Department of Molecular Pharmacology, Albert Einstein College of Medicine, Bronx, NY 10461, USA.
Sci Signal. 2012 Dec 4;5(253):ra89. doi: 10.1126/scisignal.2003264.
Synergistic activation by heterotrimeric guanine nucleotide-binding protein (G protein)-coupled receptors (GPCRs) and receptor tyrosine kinases distinguishes p110β from other class IA phosphoinositide 3-kinases (PI3Ks). Activation of p110β is specifically implicated in various physiological and pathophysiological processes, such as the growth of tumors deficient in phosphatase and tensin homolog deleted from chromosome 10 (PTEN). To determine the specific contribution of GPCR signaling to p110β-dependent functions, we identified the site in p110β that binds to the Gβγ subunit of G proteins. Mutation of this site eliminated Gβγ-dependent activation of PI3Kβ (a dimer of p110β and the p85 regulatory subunit) in vitro and in cells, without affecting basal activity or phosphotyrosine peptide-mediated activation. Disrupting the p110β-Gβγ interaction by mutation or with a cell-permeable peptide inhibitor blocked the transforming capacity of PI3Kβ in fibroblasts and reduced the proliferation, chemotaxis, and invasiveness of PTEN-null tumor cells in culture. Our data suggest that specifically targeting GPCR signaling to PI3Kβ could provide a therapeutic approach for tumors that depend on p110β for growth and metastasis.
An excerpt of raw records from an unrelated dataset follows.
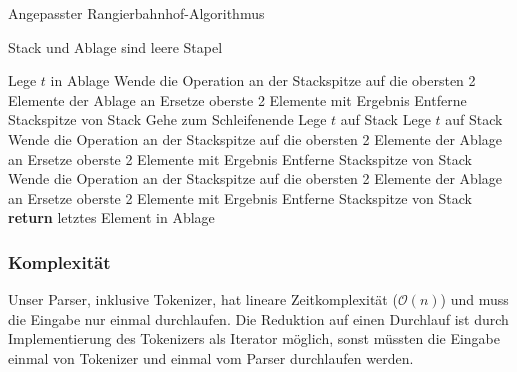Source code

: \begin{algorithm}
\caption{Angepasster Rangierbahnhof-Algorithmus}
\label{alg:shunt}
\begin{algorithmic}
\State Stack und Ablage sind leere Stapel

    \State Lege $t$ in Ablage
            \State Wende die Operation an der Stackspitze
            \State \quad auf die obersten 2 Elemente der Ablage an
            \State Ersetze oberste 2 Elemente mit Ergebnis
            \State Entferne Stackspitze von Stack
        \Else
            \State Gehe zum Schleifenende
        \EndIf
    \EndWhile
    \State Lege $t$ auf Stack
    \State Lege $t$ auf Stack
        \State Wende die Operation an der Stackspitze
        \State \quad auf die obersten 2 Elemente der Ablage an
        \State Ersetze oberste 2 Elemente mit Ergebnis
        \State Entferne Stackspitze von Stack
    \EndWhile
\EndIf
\EndFor
{}
    \State Wende die Operation an der Stackspitze
    \State \quad auf die obersten 2 Elemente der Ablage an
    \State Ersetze oberste 2 Elemente mit Ergebnis
    \State Entferne Stackspitze von Stack
\EndWhile
\State \textbf{return} letztes Element in Ablage
\end{algorithmic}
\end{algorithm}

\subsubsection{Komplexität}

Unser Parser, inklusive Tokenizer, hat lineare Zeitkomplexität ($\mathcal{O}(n)$) und muss die Eingabe nur einmal durchlaufen. Die Reduktion auf einen Durchlauf ist durch Implementierung des Tokenizers als Iterator möglich, sonst müssten die Eingabe einmal von Tokenizer und einmal vom Parser durchlaufen werden.
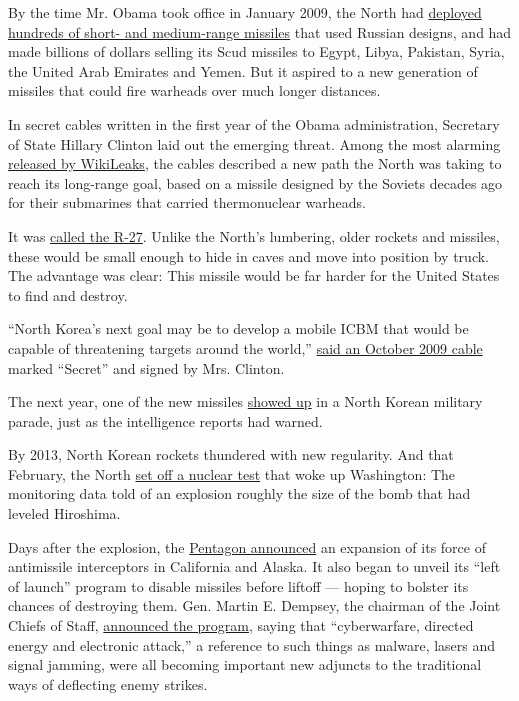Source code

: By the time Mr. Obama took office in January 2009, the North had
\href{https://www.nonproliferation.org/wp-content/uploads/npr/npr_18-2_pollack_ballistic-trajectory.pdf}{deployed
hundreds of short- and medium-range missiles} that used Russian designs,
and had made billions of dollars selling its Scud missiles to Egypt,
Libya, Pakistan, Syria, the United Arab Emirates and Yemen. But it
aspired to a new generation of missiles that could fire warheads over
much longer distances.

In secret cables written in the first year of the Obama administration,
Secretary of State Hillary Clinton laid out the emerging threat. Among
the most alarming
\href{http://www.nytimes3xbfgragh.onion/interactive/world/statessecrets.html}{released
by WikiLeaks}, the cables described a new path the North was taking to
reach its long-range goal, based on a missile designed by the Soviets
decades ago for their submarines that carried thermonuclear warheads.

It was \href{http://www.navweaps.com/Weapons/WMRUS_R-27.php}{called the
R-27}. Unlike the North's lumbering, older rockets and missiles, these
would be small enough to hide in caves and move into position by truck.
The advantage was clear: This missile would be far harder for the United
States to find and destroy.

``North Korea's next goal may be to develop a mobile ICBM that would be
capable of threatening targets around the world,''
\href{https://wikileaks.org/plusd/cables/08STATE105029_a.html}{said an
October 2009 cable} marked ``Secret'' and signed by Mrs. Clinton.

The next year, one of the new missiles
\href{https://en.wikipedia.org/wiki/Hwasong-10}{showed up} in a North
Korean military parade, just as the intelligence reports had warned.

By 2013, North Korean rockets thundered with new regularity. And that
February, the North
\href{http://www.nytimes3xbfgragh.onion/2013/02/12/world/asia/north-korea-nuclear-test.html?ref=global-home}{set
off a nuclear test} that woke up Washington: The monitoring data told of
an explosion roughly the size of the bomb that had leveled Hiroshima.

Days after the explosion, the
\href{http://archive.defense.gov/Speeches/Speech.aspx?SpeechID=1759}{Pentagon
announced} an expansion of its force of antimissile interceptors in
California and Alaska. It also began to unveil its ``left of launch''
program to disable missiles before liftoff --- hoping to bolster its
chances of destroying them. Gen. Martin E. Dempsey, the chairman of the
Joint Chiefs of Staff,
\href{http://www.jcs.mil/Portals/36/Documents/Publications/JointIAMDVision2020.pdf}{announced
the program}, saying that ``cyberwarfare, directed energy and electronic
attack,'' a reference to such things as malware, lasers and signal
jamming, were all becoming important new adjuncts to the traditional
ways of deflecting enemy strikes.

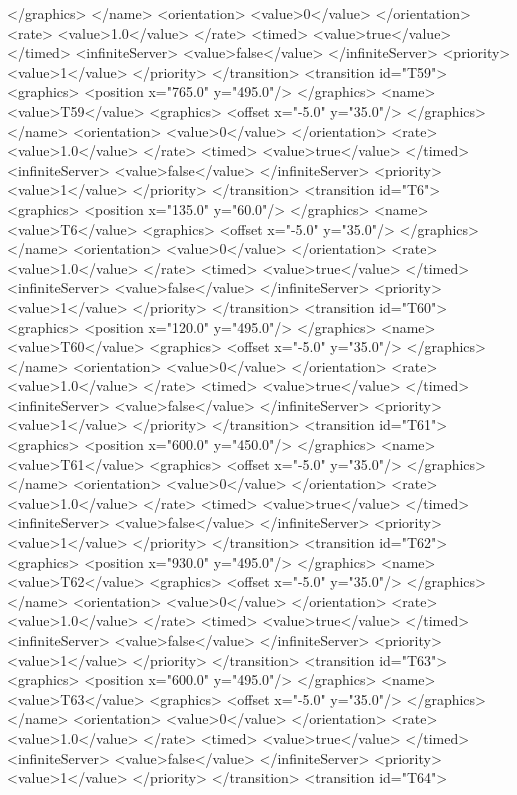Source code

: </graphics>
</name>
<orientation>
<value>0</value>
</orientation>
<rate>
<value>1.0</value>
</rate>
<timed>
<value>true</value>
</timed>
<infiniteServer>
<value>false</value>
</infiniteServer>
<priority>
<value>1</value>
</priority>
</transition>
<transition id="T59">
<graphics>
<position x="765.0" y="495.0"/>
</graphics>
<name>
<value>T59</value>
<graphics>
<offset x="-5.0" y="35.0"/>
</graphics>
</name>
<orientation>
<value>0</value>
</orientation>
<rate>
<value>1.0</value>
</rate>
<timed>
<value>true</value>
</timed>
<infiniteServer>
<value>false</value>
</infiniteServer>
<priority>
<value>1</value>
</priority>
</transition>
<transition id="T6">
<graphics>
<position x="135.0" y="60.0"/>
</graphics>
<name>
<value>T6</value>
<graphics>
<offset x="-5.0" y="35.0"/>
</graphics>
</name>
<orientation>
<value>0</value>
</orientation>
<rate>
<value>1.0</value>
</rate>
<timed>
<value>true</value>
</timed>
<infiniteServer>
<value>false</value>
</infiniteServer>
<priority>
<value>1</value>
</priority>
</transition>
<transition id="T60">
<graphics>
<position x="120.0" y="495.0"/>
</graphics>
<name>
<value>T60</value>
<graphics>
<offset x="-5.0" y="35.0"/>
</graphics>
</name>
<orientation>
<value>0</value>
</orientation>
<rate>
<value>1.0</value>
</rate>
<timed>
<value>true</value>
</timed>
<infiniteServer>
<value>false</value>
</infiniteServer>
<priority>
<value>1</value>
</priority>
</transition>
<transition id="T61">
<graphics>
<position x="600.0" y="450.0"/>
</graphics>
<name>
<value>T61</value>
<graphics>
<offset x="-5.0" y="35.0"/>
</graphics>
</name>
<orientation>
<value>0</value>
</orientation>
<rate>
<value>1.0</value>
</rate>
<timed>
<value>true</value>
</timed>
<infiniteServer>
<value>false</value>
</infiniteServer>
<priority>
<value>1</value>
</priority>
</transition>
<transition id="T62">
<graphics>
<position x="930.0" y="495.0"/>
</graphics>
<name>
<value>T62</value>
<graphics>
<offset x="-5.0" y="35.0"/>
</graphics>
</name>
<orientation>
<value>0</value>
</orientation>
<rate>
<value>1.0</value>
</rate>
<timed>
<value>true</value>
</timed>
<infiniteServer>
<value>false</value>
</infiniteServer>
<priority>
<value>1</value>
</priority>
</transition>
<transition id="T63">
<graphics>
<position x="600.0" y="495.0"/>
</graphics>
<name>
<value>T63</value>
<graphics>
<offset x="-5.0" y="35.0"/>
</graphics>
</name>
<orientation>
<value>0</value>
</orientation>
<rate>
<value>1.0</value>
</rate>
<timed>
<value>true</value>
</timed>
<infiniteServer>
<value>false</value>
</infiniteServer>
<priority>
<value>1</value>
</priority>
</transition>
<transition id="T64">
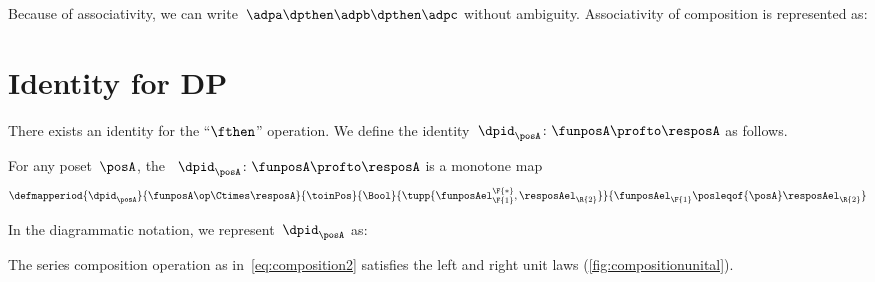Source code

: Because of associativity, we can write~$\adpa\dpthen\adpb\dpthen\adpc$ without ambiguity.
Associativity of composition is represented as:

\section{Identity for DP}
There exists an identity for the ``$\fthen$'' operation.
We define the identity~$\dpid_\posA \colon \funposA \profto \resposA$ as follows.

\begin{definition}
    \label{def:dp-identity}
    For any poset~$\posA$, the \emph{}~$\dpid_\posA \colon \funposA \profto \resposA$ is a monotone map
    \begin{equation}
        \label{eq:identity}
        \defmapperiod{\dpid_\posA}{\funposA\op \Ctimes \resposA}{\toinPos}{\Bool}{\tupp{\funposAel_\F{1}^\F{*},\resposAel_\R{2}}}{\funposAel_\F{1} \posleqof{\posA} \resposAel_\R{2}}
    \end{equation}
\end{definition}
In the diagrammatic notation, we represent~$\dpid_\posA$ as:
%

\begin{lemma}
    \label{lem:compositionunital}
    The series composition operation as in~\cref{eq:composition2} satisfies the left and right unit laws (\cref{fig:compositionunital}).
\end{lemma}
异三聚体鸟苷酸结合蛋白 (G 蛋白) 偶联受体 (GPCRs) 和受体酪氨酸激酶的协同激活作用将 p110β 与其他 IA 类磷酸肌醇 3-激酶 (PI3Ks) 区分开来。p110β 的激活特别涉及各种生理和病理生理过程,如缺乏磷酸酶和张力蛋白同源物缺失 10 号染色体 (PTEN) 的肿瘤的生长。为了确定 GPCR 信号对 p110β 依赖性功能的具体贡献,我们确定了与 G 蛋白的 Gβγ 亚基结合的 p110β 位点。该位点的突变消除了体外和细胞中 PI3Kβ(p110β 和 p85 调节亚基的二聚体)的 Gβγ 依赖性激活,而不影响基础活性或磷酸酪氨酸肽介导的激活。通过突变或使用细胞通透性肽抑制剂破坏 p110β-Gβγ 相互作用,阻断了 PI3Kβ 在成纤维细胞中的转化能力,并降低了培养中 PTEN 缺失肿瘤细胞的增殖、趋化性和侵袭性。我们的数据表明,专门针对 PI3Kβ 的 GPCR 信号可能为依赖 p110β 生长和转移的肿瘤提供一种治疗方法。